Document images with source code
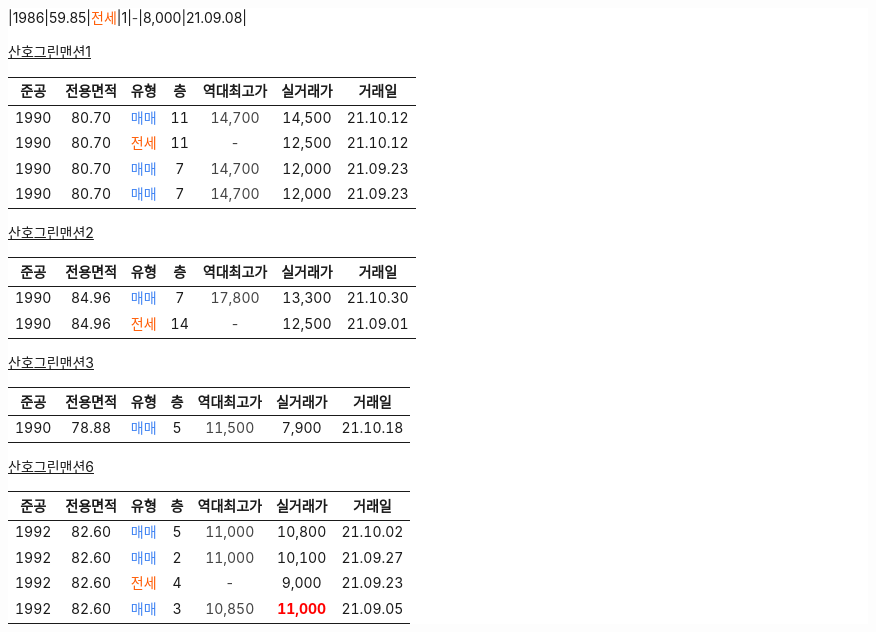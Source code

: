 |1986|59.85|<span style="color:#FF5A00">전세</span>|1|<span style="color:#444444">-</span>|8,000|21.09.08|


<script async src="https://pagead2.googlesyndication.com/pagead/js/adsbygoogle.js"></script>

<ins class="adsbygoogle"
     style="display:block"
     data-ad-client="ca-pub-1142216861245946"
     data-ad-slot="4805727019"
     data-ad-format="auto"
     data-full-width-responsive="true"></ins>
<script>
     (adsbygoogle = window.adsbygoogle || []).push({});
</script>


[산호그린맨션1](https://search.naver.com/search.naver?query=%EC%82%B0%ED%98%B8%EA%B7%B8%EB%A6%B0%EB%A7%A8%EC%85%981)

|준공|전용면적|유형|층|역대최고가|실거래가|거래일|
|:---:|:---:|:---:|:---:|:---:|:---:|:---:|
|1990|80.70|<span style="color:#4285F3">매매</span>|11|<span style="color:#444444">14,700</span>|14,500|21.10.12|
|1990|80.70|<span style="color:#FF5A00">전세</span>|11|<span style="color:#444444">-</span>|12,500|21.10.12|
|1990|80.70|<span style="color:#4285F3">매매</span>|7|<span style="color:#444444">14,700</span>|12,000|21.09.23|
|1990|80.70|<span style="color:#4285F3">매매</span>|7|<span style="color:#444444">14,700</span>|12,000|21.09.23|

[산호그린맨션2](https://search.naver.com/search.naver?query=%EC%82%B0%ED%98%B8%EA%B7%B8%EB%A6%B0%EB%A7%A8%EC%85%982)

|준공|전용면적|유형|층|역대최고가|실거래가|거래일|
|:---:|:---:|:---:|:---:|:---:|:---:|:---:|
|1990|84.96|<span style="color:#4285F3">매매</span>|7|<span style="color:#444444">17,800</span>|13,300|21.10.30|
|1990|84.96|<span style="color:#FF5A00">전세</span>|14|<span style="color:#444444">-</span>|12,500|21.09.01|

[산호그린맨션3](https://search.naver.com/search.naver?query=%EC%82%B0%ED%98%B8%EA%B7%B8%EB%A6%B0%EB%A7%A8%EC%85%983)

|준공|전용면적|유형|층|역대최고가|실거래가|거래일|
|:---:|:---:|:---:|:---:|:---:|:---:|:---:|
|1990|78.88|<span style="color:#4285F3">매매</span>|5|<span style="color:#444444">11,500</span>|7,900|21.10.18|

[산호그린맨션6](https://search.naver.com/search.naver?query=%EC%82%B0%ED%98%B8%EA%B7%B8%EB%A6%B0%EB%A7%A8%EC%85%986)

|준공|전용면적|유형|층|역대최고가|실거래가|거래일|
|:---:|:---:|:---:|:---:|:---:|:---:|:---:|
|1992|82.60|<span style="color:#4285F3">매매</span>|5|<span style="color:#444444">11,000</span>|10,800|21.10.02|
|1992|82.60|<span style="color:#4285F3">매매</span>|2|<span style="color:#444444">11,000</span>|10,100|21.09.27|
|1992|82.60|<span style="color:#FF5A00">전세</span>|4|<span style="color:#444444">-</span>|9,000|21.09.23|
|1992|82.60|<span style="color:#4285F3">매매</span>|3|<span style="color:#444444">10,850</span>|<b><span style="color:#FF0000">11,000</span></b>|21.09.05|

WHAT THE TASK REQUIRES
Each line containing the word "search" needs to be copied from the data above.

SOLUTION BELOW
[산호그린맨션1](https://search.naver.com/search.naver?query=%EC%82%B0%ED%98%B8%EA%B7%B8%EB%A6%B0%EB%A7%A8%EC%85%981)
[산호그린맨션2](https://search.naver.com/search.naver?query=%EC%82%B0%ED%98%B8%EA%B7%B8%EB%A6%B0%EB%A7%A8%EC%85%982)
[산호그린맨션3](https://search.naver.com/search.naver?query=%EC%82%B0%ED%98%B8%EA%B7%B8%EB%A6%B0%EB%A7%A8%EC%85%983)
[산호그린맨션6](https://search.naver.com/search.naver?query=%EC%82%B0%ED%98%B8%EA%B7%B8%EB%A6%B0%EB%A7%A8%EC%85%986)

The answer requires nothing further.